Segundo o palestrante, a prioridade do seu segundo mandato são os novos investimentos com recursos próprios do governo gaúcho, que só se tornaram possíveis devido à redução dos gastos públicos, e os investimentos privados que virão por meio de concessões e parcerias público-privadas. 

“Temos um projeto piloto de concessão da gestão de um presídio à iniciativa privada, mantendo o controle estatal sobre a execução da política penal. Também pretendemos fazer parcerias com a iniciativa privada para melhorar a infraestrutura das escolas públicas em regiões onde as crianças vivem em situação de maior vulnerabilidade, garantindo que o ensino estará sob controle da rede pública”, disse.

‘Não me identifico com os rótulos de esquerda e direita’

Eduardo Leite discorda da ideia de que programas sociais e de transferência de renda sejam pautas de esquerda, enquanto privatizações e uma máquina pública mais enxuta sejam pautas de direita. “Qual a incompatibilidade entre essas duas coisas? Elas não são opostas, mas complementares. Acredito que precisamos reformar a estrutura da máquina pública para poder gastar menos com o governo e mais com a sociedade. Por isso, não me identifico nem com o rótulo da esquerda nem com o da direita”, disse.

“Em um país desigual como o Brasil, o Estado é necessário para fazer investimentos sociais que tragam mais dignidade à população mais pobre. Também deve entregar serviços públicos de qualidade a toda a população. Mas, para poder investir no social, tem que garantir a sustentabilidade das contas públicas.”

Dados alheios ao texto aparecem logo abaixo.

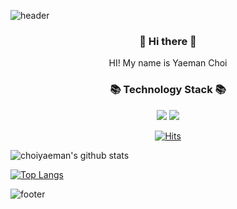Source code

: ![header](https://capsule-render.vercel.app/api?type=slice&color=#784B84&height=150&section=header&text=Yaeman%20Choi&fontSize=90)

<h3 align="center"> 👋 Hi there 👋 </h3>
<p align="center">
HI! My name is Yaeman Choi
</p>

<h3 align="center"> 📚 Technology Stack 📚 </h3>

<p align="center">
<img src="https://img.shields.io/badge/Java-007396?style=flat-square&logo=Java&logoColor=white"/> <img src="https://img.shields.io/badge/Oracle-F80000?style=flat-square&logo=Oracle&logoColor=white"/>
</p>

<div align=center>
  
[![Hits](https://hits.seeyoufarm.com/api/count/incr/badge.svg?url=https%3A%2F%2Fgithub.com%2Fchoiyaeman&count_bg=%2379C83D&title_bg=%23555555&icon=&icon_color=%23E7E7E7&title=hits&edge_flat=false)](https://hits.seeyoufarm.com)

</div>

![choiyaeman's github stats](https://github-readme-stats.vercel.app/api?username=choiyaeman&show_icons=true&theme=merko)  

[![Top Langs](https://github-readme-stats.vercel.app/api/top-langs/?username=choiyaeman&layout=compact&theme=radical)](https://github.com/choiyaeman)

![footer](https://capsule-render.vercel.app/api?type=slice&color=#784B84&height=150&section=footer&rotate=-90)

‘É cedo para projetar o que vai acontecer em 2026’

“Apesar de ter gabaritado na aprovação das reformas no primeiro mandato, o senhor enfrentou graves dificuldades nas eleições de 2022. Primeiro, ao disputar e perder as prévias para ser o candidato do PSDB a presidente da República. Depois, quando decidiu disputar a reeleição ao governo do Rio Grande do Sul e quase ficou fora do segundo turno. O senhor passou no teste da reeleição por um triz e, em um contexto de polarização política, ainda enfrenta dificuldades para se firmar como um nome nacional. Como o senhor vê o quadro político nos próximos anos? Acha possível reconstruir o centro democrático?”, perguntou o cientista político Sergio Fausto, diretor-geral da Fundação FHC.

“De fato, em 2022, eu passei para o segundo turno na eleição para o governo do Rio Grande do Sul com apenas 2.400 votos a mais do que o candidato do PT, que ficou em terceiro lugar. Na reta final, enfrentei o candidato de Bolsonaro, Onyx Lorenzoni, e venci, obtendo votos de diversos campos ideológicos. Sou o primeiro governador do Rio Grande do Sul reeleito (desde a aprovação da emenda que instituiu a reeleição para cargos executivos em 1997). Sobrevivi ao primeiro mandato, agora preciso sobreviver ao segundo”, disse.

Na segunda metade de seu primeiro mandato, os movimentos políticos de Eduardo Leite foram caracterizados por idas e vindas. Após afirmar diversas vezes que não pretendia se candidatar à reeleição no Rio Grande do Sul, no final de 2021 ele enfrentou o então governador de São Paulo, João Doria, nas prévias do PSDB para a escolha do candidato do partido a presidente da República  no ano seguinte. Doria venceu, mas Leite não reconheceu a derrota. No final, nenhum dos dois se viabilizou e o PSDB não lançou candidato próprio pela primeira vez desde a redemocratização. Leite cogitou mudar de partido, no caso o PSD, mas isso também não se concretizou. 

Em junho de 2022, Leite finalmente anunciou a candidatura à reeleição ao Palácio Piratini, sob o argumento de que não poderia colocar em risco as reformas realizadas durante o primeiro mandato, mas parte do eleitorado ficou com a impressão de que o governo gaúcho seria como um prêmio de consolação por ele não ter conseguido ser candidato ao Palácio do Planalto. Sua votação no primeiro turno foi decepcionante, ficando atrás do deputado federal Onyx Lorenzoni, ex-ministro de Jair Bolsonaro, e Leite quase foi eliminado do segundo turno pelo avanço do candidato petista, Edegar Pretto, pouco conhecido até então. 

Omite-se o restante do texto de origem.